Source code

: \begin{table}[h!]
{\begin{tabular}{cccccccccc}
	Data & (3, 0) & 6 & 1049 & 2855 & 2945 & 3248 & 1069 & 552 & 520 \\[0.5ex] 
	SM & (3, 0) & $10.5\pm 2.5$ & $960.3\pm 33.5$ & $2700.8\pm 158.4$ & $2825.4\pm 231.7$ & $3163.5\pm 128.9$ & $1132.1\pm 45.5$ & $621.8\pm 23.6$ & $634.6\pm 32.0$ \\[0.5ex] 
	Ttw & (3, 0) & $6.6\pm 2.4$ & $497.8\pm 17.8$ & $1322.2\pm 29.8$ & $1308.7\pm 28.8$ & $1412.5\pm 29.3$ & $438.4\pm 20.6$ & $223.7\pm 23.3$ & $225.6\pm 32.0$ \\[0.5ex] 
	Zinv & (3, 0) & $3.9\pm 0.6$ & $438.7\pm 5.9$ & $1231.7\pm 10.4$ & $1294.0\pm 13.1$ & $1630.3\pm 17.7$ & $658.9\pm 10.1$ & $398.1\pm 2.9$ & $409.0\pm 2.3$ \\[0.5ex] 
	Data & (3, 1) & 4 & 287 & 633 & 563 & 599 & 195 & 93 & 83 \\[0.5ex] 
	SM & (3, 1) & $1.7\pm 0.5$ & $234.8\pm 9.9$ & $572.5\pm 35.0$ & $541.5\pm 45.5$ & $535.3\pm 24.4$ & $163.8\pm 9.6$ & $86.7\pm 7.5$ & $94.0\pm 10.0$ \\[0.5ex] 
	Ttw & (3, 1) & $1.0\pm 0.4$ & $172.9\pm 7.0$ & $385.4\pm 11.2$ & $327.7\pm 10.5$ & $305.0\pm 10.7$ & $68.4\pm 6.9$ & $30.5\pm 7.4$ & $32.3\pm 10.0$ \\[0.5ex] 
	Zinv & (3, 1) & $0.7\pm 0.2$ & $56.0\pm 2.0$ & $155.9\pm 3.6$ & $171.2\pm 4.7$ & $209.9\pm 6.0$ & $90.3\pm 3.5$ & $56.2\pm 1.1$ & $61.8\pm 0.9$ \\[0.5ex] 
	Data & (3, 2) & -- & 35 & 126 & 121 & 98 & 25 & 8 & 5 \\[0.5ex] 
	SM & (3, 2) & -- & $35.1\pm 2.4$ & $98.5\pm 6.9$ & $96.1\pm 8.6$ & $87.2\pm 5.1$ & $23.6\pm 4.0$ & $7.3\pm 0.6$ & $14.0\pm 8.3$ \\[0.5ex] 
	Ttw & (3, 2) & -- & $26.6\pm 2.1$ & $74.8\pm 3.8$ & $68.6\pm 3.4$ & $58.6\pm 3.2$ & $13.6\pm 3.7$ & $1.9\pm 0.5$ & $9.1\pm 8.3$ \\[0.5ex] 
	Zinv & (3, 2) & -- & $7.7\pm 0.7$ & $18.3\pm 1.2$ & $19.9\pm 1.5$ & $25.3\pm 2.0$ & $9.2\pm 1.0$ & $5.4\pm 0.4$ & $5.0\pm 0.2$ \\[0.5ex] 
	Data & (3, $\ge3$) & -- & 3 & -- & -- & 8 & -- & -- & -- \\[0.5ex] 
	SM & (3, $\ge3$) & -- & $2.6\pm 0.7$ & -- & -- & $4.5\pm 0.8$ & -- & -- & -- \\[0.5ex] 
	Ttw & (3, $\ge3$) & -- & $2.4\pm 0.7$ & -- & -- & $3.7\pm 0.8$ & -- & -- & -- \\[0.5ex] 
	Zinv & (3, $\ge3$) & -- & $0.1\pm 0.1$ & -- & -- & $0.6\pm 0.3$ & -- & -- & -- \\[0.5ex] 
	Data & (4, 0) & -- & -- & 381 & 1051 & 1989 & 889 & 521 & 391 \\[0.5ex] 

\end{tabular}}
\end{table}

________________________________________

Set down an exact copy of the entries above.

Source code

: \begin{table}[h!]
{\begin{tabular}{cccccccccc}
	Data & (3, 0) & 6 & 1049 & 2855 & 2945 & 3248 & 1069 & 552 & 520 \\[0.5ex] 
	SM & (3, 0) & $10.5\pm 2.5$ & $960.3\pm 33.5$ & $2700.8\pm 158.4$ & $2825.4\pm 231.7$ & $3163.5\pm 128.9$ & $1132.1\pm 45.5$ & $621.8\pm 23.6$ & $634.6\pm 32.0$ \\[0.5ex] 
	Ttw & (3, 0) & $6.6\pm 2.4$ & $497.8\pm 17.8$ & $1322.2\pm 29.8$ & $1308.7\pm 28.8$ & $1412.5\pm 29.3$ & $438.4\pm 20.6$ & $223.7\pm 23.3$ & $225.6\pm 32.0$ \\[0.5ex] 
	Zinv & (3, 0) & $3.9\pm 0.6$ & $438.7\pm 5.9$ & $1231.7\pm 10.4$ & $1294.0\pm 13.1$ & $1630.3\pm 17.7$ & $658.9\pm 10.1$ & $398.1\pm 2.9$ & $409.0\pm 2.3$ \\[0.5ex] 
	Data & (3, 1) & 4 & 287 & 633 & 563 & 599 & 195 & 93 & 83 \\[0.5ex] 
	SM & (3, 1) & $1.7\pm 0.5$ & $234.8\pm 9.9$ & $572.5\pm 35.0$ & $541.5\pm 45.5$ & $535.3\pm 24.4$ & $163.8\pm 9.6$ & $86.7\pm 7.5$ & $94.0\pm 10.0$ \\[0.5ex] 
	Ttw & (3, 1) & $1.0\pm 0.4$ & $172.9\pm 7.0$ & $385.4\pm 11.2$ & $327.7\pm 10.5$ & $305.0\pm 10.7$ & $68.4\pm 6.9$ & $30.5\pm 7.4$ & $32.3\pm 10.0$ \\[0.5ex] 
	Zinv & (3, 1) & $0.7\pm 0.2$ & $56.0\pm 2.0$ & $155.9\pm 3.6$ & $171.2\pm 4.7$ & $209.9\pm 6.0$ & $90.3\pm 3.5$ & $56.2\pm 1.1$ & $61.8\pm 0.9$ \\[0.5ex] 
	Data & (3, 2) & -- & 35 & 126 & 121 & 98 & 25 & 8 & 5 \\[0.5ex] 
	SM & (3, 2) & -- & $35.1\pm 2.4$ & $98.5\pm 6.9$ & $96.1\pm 8.6$ & $87.2\pm 5.1$ & $23.6\pm 4.0$ & $7.3\pm 0.6$ & $14.0\pm 8.3$ \\[0.5ex] 
	Ttw & (3, 2) & -- & $26.6\pm 2.1$ & $74.8\pm 3.8$ & $68.6\pm 3.4$ & $58.6\pm 3.2$ & $13.6\pm 3.7$ & $1.9\pm 0.5$ & $9.1\pm 8.3$ \\[0.5ex] 
	Zinv & (3, 2) & -- & $7.7\pm 0.7$ & $18.3\pm 1.2$ & $19.9\pm 1.5$ & $25.3\pm 2.0$ & $9.2\pm 1.0$ & $5.4\pm 0.4$ & $5.0\pm 0.2$ \\[0.5ex] 
	Data & (3, $\ge3$) & -- & 3 & -- & -- & 8 & -- & -- & -- \\[0.5ex] 
	SM & (3, $\ge3$) & -- & $2.6\pm 0.7$ & -- & -- & $4.5\pm 0.8$ & -- & -- & -- \\[0.5ex] 
	Ttw & (3, $\ge3$) & -- & $2.4\pm 0.7$ & -- & -- & $3.7\pm 0.8$ & -- & -- & -- \\[0.5ex] 
	Zinv & (3, $\ge3$) & -- & $0.1\pm 0.1$ & -- & -- & $0.6\pm 0.3$ & -- & -- & -- \\[0.5ex] 
	Data & (4, 0) & -- & -- & 381 & 1051 & 1989 & 889 & 521 & 391 \\[0.5ex] 

\end{tabular}}
\end{table}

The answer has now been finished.